Presiden Direktur MDKA, Albert Saputro mengungkapkan bahwa peningkatan pendapatan perseroan di antaranya berasal dari kontribusi salah satu anak perusahaan MDKA yang baru melaksanakan penawaran umum saham perdana yaitu, PT Merdeka Battery Materials Tbk (MBMA), dan melalui penjualan Nickel Pig Iron (NPI).
Kontribusi MBMA dari penjualan NPI di periode kuartal I 2023 tercatat sebesar USD143 juta, diimbangi dengan penjualan PT Bumi Suksesindo (BSI) dan Wetar yang lebih rendah yakni sebesar 49% dan 31%.

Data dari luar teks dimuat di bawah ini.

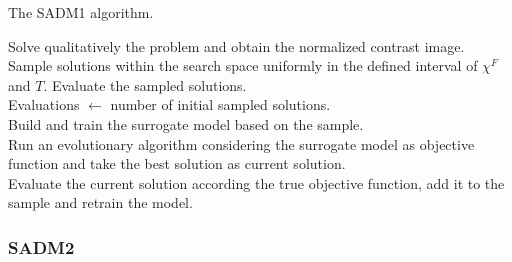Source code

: 				\begin{algorithm}[!h]
					\caption[Explanation of the functioning of the SADM1 algorithm.]{The SADM1 algorithm.}
					\label{alg:sadm1}
					Solve qualitatively the problem and obtain the normalized contrast image.\\
					Sample solutions within the search space uniformly in the defined interval of $\chi^F$ and $T$.
					Evaluate the sampled solutions.\\
					Evaluations $\leftarrow$ number of initial sampled solutions.\\
					Build and train the surrogate model based on the sample.\\
					Run an evolutionary algorithm considering the surrogate model as objective function and take the best solution as current solution.\\
					Evaluate the current solution according the true objective function, add it to the sample and retrain the model.\\
				\end{algorithm}
	
			\subsubsection{SADM2}\label{chap:proposed-methodology:surrogate:algorithms:sadm2}
			
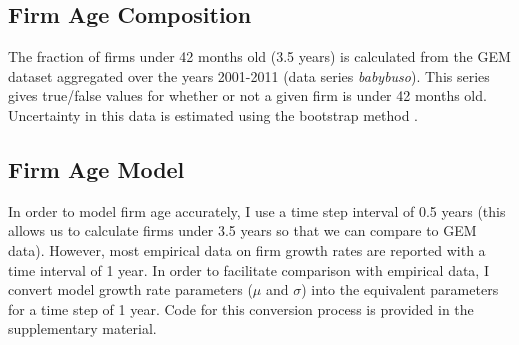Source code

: \subsection*{Firm Age Composition}

The fraction of firms under 42 months old (3.5 years) is calculated from the GEM dataset aggregated over the years 2001-2011
(data series \textit{babybuso}). This series gives true/false values for whether or not a given firm is under 42 months old. Uncertainty in this data is estimated using the bootstrap method \cite{efron_introduction_1994}.

\subsection*{Firm Age Model}

In order to model firm age accurately,  I use a time step interval of 0.5 years (this allows us to calculate firms under 3.5 years so that we can compare to GEM data). However, most empirical data on firm growth rates are reported with a time interval of 1 year. In order to facilitate comparison with empirical data, I convert model growth rate parameters ($\mu$ and $\sigma$) into the equivalent parameters for a time step of 1 year. Code for this conversion process is provided in the supplementary material.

“Rekam jejak yang solid dan fundamental bisnis yang ditopang kinerja positif dari anak usaha, telah menjadikan MDKA sebagai perusahaan pertambangan dengan valuasi yang terus tumbuh positif,” kata Albert dalam paparan publik secara daring, Selasa (13/6/2023).
Sementara itu, MDKA mencatatkan EBITDA sebesar USD44 juta, lebih rendah dari tahun sebelumnya terutama disebabkan oleh klaim asuransi sebesar USD42 juta pada periode kuartal I 2022, penjualan BSI dan Wetar yang lebih rendah, serta kenaikan beban pokok pendapatan sebagai dampak dari biaya produksi NPI akibat harga bijih nikel, biaya peleburan dan biaya penggunaan daya yang lebih tinggi.